One frequently overlooked area is that of conditioning and learning. Siegal and his colleagues21 have explored the role of conditioning factors, particularly classical conditioning, as they relate to the development of opioid tolerance. Opioid therapy is likely to continue when the ingestion of a drug is reinforced by the reduction of a negative state such as pain, anxiety, depression, and/or the onset of a positive state such as reduced pain, euphoria, sedation, or improved function. Stimuli, either external (exteroceptive) to the patient such as size, color, or shape of the pill, or internal to the patient (interoceptive) such as sense of well being, autonomic changes, may become associated with the drug that is producing these desirable states. By virtue of the classical conditioning process, these stimuli become capable of eliciting some or all aspects of the final drug-induced outcome. Stimuli associated with the onset of the drug-induced effect have been labeled as drug onset cues (DOCs) and those with the taking of the drug as self-administration cues (SACs). Thus, patients often insist that the ‘brown, square pill works better than the white, triangular one,’ even when they are similar compounds. It is these conditioned properties of opioids that may lead to positive expectations so often responsible for the well recognized ‘placebo’ response. Indeed, some 30-50% of the analgesic response to various drugs has been attributed to the placebo effect when studied in an ‘open-hidden’ paradigm.22

The present study intended to extend the evaluation of SA opioids in the long term treatment of chronic non-cancer pain by examining a cohort of patients using SA opioids for several years. Furthermore, the possible role of conditioning factors was explored by seeking information regarding DOCs. The patients were ‘self-selected’ as a result of: (a) preferring SA opioids to previously trialed LA, or (b) satisfied with the results of SA opioids and not wishing to change.

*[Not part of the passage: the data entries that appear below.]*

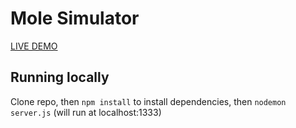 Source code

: # Mole Simulator

[LIVE DEMO](http://xpl.github.io/mole/)

## Running locally

Clone repo, then `npm install` to install dependencies, then `nodemon server.js` (will run at localhost:1333)
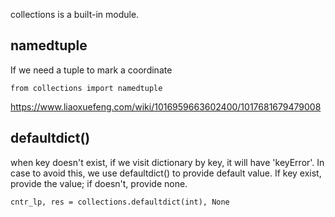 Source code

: collections is a built-in module.     

## namedtuple
If we need a tuple to mark a coordinate    

    from collections import namedtuple

https://www.liaoxuefeng.com/wiki/1016959663602400/1017681679479008


## defaultdict()     
when key doesn't exist, if we visit dictionary by key, it will have 'keyError'. In case to avoid this, we use defaultdict() to provide default value. If key exist, provide the value; if doesn't, provide none.     

    cntr_lp, res = collections.defaultdict(int), None


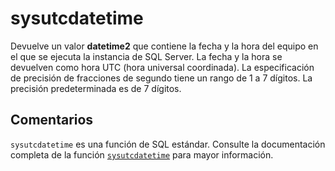 ﻿---
SidebarGroup: "index-date-functions"
Autogenerated: true
---

# sysutcdatetime

Devuelve un valor **datetime2** que contiene la fecha y la hora del equipo en el que se ejecuta la instancia de SQL Server. La fecha y la hora se devuelven como hora UTC (hora universal coordinada). La especificación de precisión de fracciones de segundo tiene un rango de 1 a 7 dígitos. La precisión predeterminada es de 7 dígitos.

## Comentarios 

`sysutcdatetime` es una función de SQL estándar. Consulte la documentación completa de la función [`sysutcdatetime`](https://learn.microsoft.com/es-es/sql/t-sql/functions/sysutcdatetime-transact-sql) para mayor información.
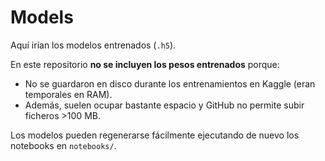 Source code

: # Models

Aquí irían los modelos entrenados (`.h5`).

En este repositorio **no se incluyen los pesos entrenados** porque:
- No se guardaron en disco durante los entrenamientos en Kaggle (eran temporales en RAM).  
- Además, suelen ocupar bastante espacio y GitHub no permite subir ficheros >100 MB.

Los modelos pueden regenerarse fácilmente ejecutando de nuevo los notebooks en `notebooks/`.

Subjects. Patients were selected from those treated in a multidisciplinary outpatient private practice setting in Birmingham, Alabama. The clinic has a pharmacologically-based pain management com-ponent. Patients are referred from a variety of sources. The study cohort was made up of the first 50 patients returning for follow up visits, on or after January 2005, noted to be on a single short acting opioid agent for at least one year. Patients were informed that we were interested in obtaining more detailed information as to the effects of their opioid therapy. Their participation was voluntary and their continued treatment would not be affected by whether they agreed to participate or not. In addition, all analyses and reports would involve ‘group’ versus individual data. This interaction was documented in the chart and a consent form indicating they had been so informed was signed. Each of these 50 patients agreed to participate. Three patients were ultimately excluded from the analysis because of inadequate or incomplete data.

Procedure. The majority of patients in the clinic were physician-referred for chronic non-cancer pain management. Self-referrals were also accepted. Nearly all of the patients had an extended history of pain and had been trialed on one or more opioids. Each patient was evaluated by one of the clinic physicians and a psychologist. The interview included specific questions regarding any history of illicit drug and/or alcohol use. Patients were classified as ‘current users’ if they reported using an illicit drug in the last six months, ‘recent users’ if during the last one to five years, and ‘remote users’ if the last use was more that 5 years ago. Baseline urine drug screens (UDS) were obtained on each patient.